Take the lines below beginning at the line that has "Main terminal component" and stopping after the line that has "a commitment to—", and print them exactly as they are, with no other lines.

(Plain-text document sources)
--- START ---
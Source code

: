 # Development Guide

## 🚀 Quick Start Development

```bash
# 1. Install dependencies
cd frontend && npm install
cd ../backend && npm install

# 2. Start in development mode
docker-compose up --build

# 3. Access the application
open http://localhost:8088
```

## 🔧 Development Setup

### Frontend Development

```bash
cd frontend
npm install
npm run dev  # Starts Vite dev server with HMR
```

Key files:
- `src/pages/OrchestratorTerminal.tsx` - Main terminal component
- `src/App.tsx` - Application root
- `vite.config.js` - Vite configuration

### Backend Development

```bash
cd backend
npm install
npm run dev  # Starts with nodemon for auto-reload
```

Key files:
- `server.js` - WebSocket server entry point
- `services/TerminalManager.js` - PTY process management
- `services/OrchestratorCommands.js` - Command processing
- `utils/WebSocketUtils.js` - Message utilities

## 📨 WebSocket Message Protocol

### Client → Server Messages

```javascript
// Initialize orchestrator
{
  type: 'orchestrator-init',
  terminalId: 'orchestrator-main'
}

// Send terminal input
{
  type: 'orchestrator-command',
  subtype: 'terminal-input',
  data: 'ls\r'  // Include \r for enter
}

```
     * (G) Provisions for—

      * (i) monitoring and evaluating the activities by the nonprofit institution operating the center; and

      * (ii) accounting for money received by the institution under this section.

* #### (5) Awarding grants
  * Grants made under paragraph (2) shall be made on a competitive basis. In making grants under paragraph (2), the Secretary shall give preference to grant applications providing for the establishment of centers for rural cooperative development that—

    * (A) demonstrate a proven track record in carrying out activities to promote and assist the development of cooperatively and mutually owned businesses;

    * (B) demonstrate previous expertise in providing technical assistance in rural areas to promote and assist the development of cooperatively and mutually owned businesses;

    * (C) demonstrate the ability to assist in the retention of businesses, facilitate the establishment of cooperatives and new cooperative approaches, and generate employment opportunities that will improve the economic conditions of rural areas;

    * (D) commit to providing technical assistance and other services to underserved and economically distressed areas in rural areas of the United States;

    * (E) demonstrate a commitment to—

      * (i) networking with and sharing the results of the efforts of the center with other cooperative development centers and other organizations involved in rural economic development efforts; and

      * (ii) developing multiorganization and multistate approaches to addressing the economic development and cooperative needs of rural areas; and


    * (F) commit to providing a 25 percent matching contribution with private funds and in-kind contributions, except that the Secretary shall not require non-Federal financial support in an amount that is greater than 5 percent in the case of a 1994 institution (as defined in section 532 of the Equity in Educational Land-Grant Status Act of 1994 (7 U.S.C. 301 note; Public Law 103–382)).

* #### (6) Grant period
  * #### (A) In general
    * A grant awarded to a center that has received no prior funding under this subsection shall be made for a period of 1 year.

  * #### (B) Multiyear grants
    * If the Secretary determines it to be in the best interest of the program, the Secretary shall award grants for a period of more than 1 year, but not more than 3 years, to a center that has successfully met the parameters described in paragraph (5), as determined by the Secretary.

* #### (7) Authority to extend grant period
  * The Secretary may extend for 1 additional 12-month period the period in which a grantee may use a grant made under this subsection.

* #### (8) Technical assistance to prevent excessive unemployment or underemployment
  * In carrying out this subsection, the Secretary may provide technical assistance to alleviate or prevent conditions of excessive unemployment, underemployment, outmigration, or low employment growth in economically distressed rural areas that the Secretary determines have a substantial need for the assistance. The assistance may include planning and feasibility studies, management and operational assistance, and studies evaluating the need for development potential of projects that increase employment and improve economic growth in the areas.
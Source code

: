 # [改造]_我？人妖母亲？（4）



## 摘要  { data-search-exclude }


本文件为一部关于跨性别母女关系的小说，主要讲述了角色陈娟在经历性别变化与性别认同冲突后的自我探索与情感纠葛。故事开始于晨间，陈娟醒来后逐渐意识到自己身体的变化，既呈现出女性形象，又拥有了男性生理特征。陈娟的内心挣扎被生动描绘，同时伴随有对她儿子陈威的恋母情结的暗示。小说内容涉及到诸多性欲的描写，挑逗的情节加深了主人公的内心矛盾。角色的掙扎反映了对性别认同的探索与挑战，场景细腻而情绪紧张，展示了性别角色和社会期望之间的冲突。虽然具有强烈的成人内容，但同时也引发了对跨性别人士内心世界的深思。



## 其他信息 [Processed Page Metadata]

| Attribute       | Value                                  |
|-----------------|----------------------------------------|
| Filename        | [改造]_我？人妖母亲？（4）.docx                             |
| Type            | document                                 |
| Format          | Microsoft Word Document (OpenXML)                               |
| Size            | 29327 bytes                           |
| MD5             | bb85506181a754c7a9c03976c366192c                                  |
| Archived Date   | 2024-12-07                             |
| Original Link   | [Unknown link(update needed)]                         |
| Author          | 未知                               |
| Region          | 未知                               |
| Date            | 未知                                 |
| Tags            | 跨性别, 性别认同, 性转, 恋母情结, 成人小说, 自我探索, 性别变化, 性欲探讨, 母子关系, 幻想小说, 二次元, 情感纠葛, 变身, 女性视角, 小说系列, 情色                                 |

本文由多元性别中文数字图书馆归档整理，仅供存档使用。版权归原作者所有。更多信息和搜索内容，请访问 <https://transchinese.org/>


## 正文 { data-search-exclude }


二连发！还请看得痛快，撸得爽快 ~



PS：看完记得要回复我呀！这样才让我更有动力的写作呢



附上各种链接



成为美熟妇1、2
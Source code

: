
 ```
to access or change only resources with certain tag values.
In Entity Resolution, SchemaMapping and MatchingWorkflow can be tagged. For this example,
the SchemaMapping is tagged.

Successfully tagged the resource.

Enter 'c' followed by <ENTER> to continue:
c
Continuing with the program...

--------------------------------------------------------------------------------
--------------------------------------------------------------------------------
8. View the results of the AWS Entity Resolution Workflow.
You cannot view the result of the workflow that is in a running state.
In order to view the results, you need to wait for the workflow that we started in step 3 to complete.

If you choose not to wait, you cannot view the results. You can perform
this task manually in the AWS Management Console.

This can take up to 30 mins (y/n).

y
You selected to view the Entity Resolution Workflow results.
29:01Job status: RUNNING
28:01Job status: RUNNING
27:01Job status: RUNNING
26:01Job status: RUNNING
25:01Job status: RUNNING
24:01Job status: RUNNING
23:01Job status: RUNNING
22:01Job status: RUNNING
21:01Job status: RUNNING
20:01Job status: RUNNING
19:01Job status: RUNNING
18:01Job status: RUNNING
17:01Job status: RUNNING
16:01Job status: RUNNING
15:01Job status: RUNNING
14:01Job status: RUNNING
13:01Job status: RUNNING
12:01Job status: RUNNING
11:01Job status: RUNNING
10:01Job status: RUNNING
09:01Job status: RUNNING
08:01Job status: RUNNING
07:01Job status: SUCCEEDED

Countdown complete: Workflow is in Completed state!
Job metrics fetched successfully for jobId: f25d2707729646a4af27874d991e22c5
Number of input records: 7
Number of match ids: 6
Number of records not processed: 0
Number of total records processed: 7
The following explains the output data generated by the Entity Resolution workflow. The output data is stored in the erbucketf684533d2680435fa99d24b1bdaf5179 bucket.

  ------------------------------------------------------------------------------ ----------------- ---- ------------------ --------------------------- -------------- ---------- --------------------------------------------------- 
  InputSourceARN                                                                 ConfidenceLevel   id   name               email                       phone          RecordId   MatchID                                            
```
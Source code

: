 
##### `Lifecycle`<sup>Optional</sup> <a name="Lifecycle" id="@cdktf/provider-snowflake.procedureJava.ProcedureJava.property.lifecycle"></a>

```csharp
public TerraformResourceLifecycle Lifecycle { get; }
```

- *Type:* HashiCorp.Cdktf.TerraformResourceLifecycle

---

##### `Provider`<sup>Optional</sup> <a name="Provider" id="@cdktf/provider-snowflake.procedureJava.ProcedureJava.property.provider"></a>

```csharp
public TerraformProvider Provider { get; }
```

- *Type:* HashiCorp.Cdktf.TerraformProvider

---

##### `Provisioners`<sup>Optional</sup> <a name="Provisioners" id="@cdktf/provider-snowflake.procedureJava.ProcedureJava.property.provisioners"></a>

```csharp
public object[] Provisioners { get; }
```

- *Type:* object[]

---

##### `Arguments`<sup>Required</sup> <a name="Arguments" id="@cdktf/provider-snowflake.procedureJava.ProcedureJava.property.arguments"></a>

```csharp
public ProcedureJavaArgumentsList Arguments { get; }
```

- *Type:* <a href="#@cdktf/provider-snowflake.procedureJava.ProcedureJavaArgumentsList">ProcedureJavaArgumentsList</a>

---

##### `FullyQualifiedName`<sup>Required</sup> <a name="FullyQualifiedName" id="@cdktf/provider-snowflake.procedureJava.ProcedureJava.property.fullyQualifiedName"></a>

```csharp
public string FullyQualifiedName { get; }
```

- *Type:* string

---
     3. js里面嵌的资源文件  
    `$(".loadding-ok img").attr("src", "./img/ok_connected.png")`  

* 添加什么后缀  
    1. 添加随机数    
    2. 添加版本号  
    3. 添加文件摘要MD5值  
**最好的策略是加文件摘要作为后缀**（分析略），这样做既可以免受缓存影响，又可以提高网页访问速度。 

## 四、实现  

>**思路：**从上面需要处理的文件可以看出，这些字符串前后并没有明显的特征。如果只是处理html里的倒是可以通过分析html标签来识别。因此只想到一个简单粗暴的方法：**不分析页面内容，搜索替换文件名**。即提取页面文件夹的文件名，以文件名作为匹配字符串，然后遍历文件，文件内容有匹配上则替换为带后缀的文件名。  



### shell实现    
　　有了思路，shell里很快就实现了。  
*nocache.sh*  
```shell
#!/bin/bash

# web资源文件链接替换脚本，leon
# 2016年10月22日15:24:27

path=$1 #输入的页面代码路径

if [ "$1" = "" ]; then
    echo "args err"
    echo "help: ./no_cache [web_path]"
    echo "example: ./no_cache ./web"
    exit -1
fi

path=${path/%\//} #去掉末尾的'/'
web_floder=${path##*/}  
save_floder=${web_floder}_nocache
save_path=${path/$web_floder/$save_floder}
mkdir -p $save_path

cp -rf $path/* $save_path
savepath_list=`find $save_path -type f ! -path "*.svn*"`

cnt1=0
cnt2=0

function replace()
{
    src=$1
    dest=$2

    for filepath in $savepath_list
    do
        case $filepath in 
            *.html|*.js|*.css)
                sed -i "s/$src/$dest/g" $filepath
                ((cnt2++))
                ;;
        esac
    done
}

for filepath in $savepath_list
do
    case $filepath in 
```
--- END ---
| REPLY |
- `src/pages/OrchestratorTerminal.tsx` - Main terminal component
- `src/App.tsx` - Application root
- `vite.config.js` - Vite configuration

### Backend Development

```bash
cd backend
npm install
npm run dev  # Starts with nodemon for auto-reload
```

Key files:
- `server.js` - WebSocket server entry point
- `services/TerminalManager.js` - PTY process management
- `services/OrchestratorCommands.js` - Command processing
- `utils/WebSocketUtils.js` - Message utilities

## 📨 WebSocket Message Protocol

### Client → Server Messages

```javascript
// Initialize orchestrator
{
  type: 'orchestrator-init',
  terminalId: 'orchestrator-main'
}

// Send terminal input
{
  type: 'orchestrator-command',
  subtype: 'terminal-input',
  data: 'ls\r'  // Include \r for enter
}

```
     * (G) Provisions for—

      * (i) monitoring and evaluating the activities by the nonprofit institution operating the center; and

      * (ii) accounting for money received by the institution under this section.

* #### (5) Awarding grants
  * Grants made under paragraph (2) shall be made on a competitive basis. In making grants under paragraph (2), the Secretary shall give preference to grant applications providing for the establishment of centers for rural cooperative development that—

    * (A) demonstrate a proven track record in carrying out activities to promote and assist the development of cooperatively and mutually owned businesses;

    * (B) demonstrate previous expertise in providing technical assistance in rural areas to promote and assist the development of cooperatively and mutually owned businesses;

    * (C) demonstrate the ability to assist in the retention of businesses, facilitate the establishment of cooperatives and new cooperative approaches, and generate employment opportunities that will improve the economic conditions of rural areas;

    * (D) commit to providing technical assistance and other services to underserved and economically distressed areas in rural areas of the United States;

    * (E) demonstrate a commitment to—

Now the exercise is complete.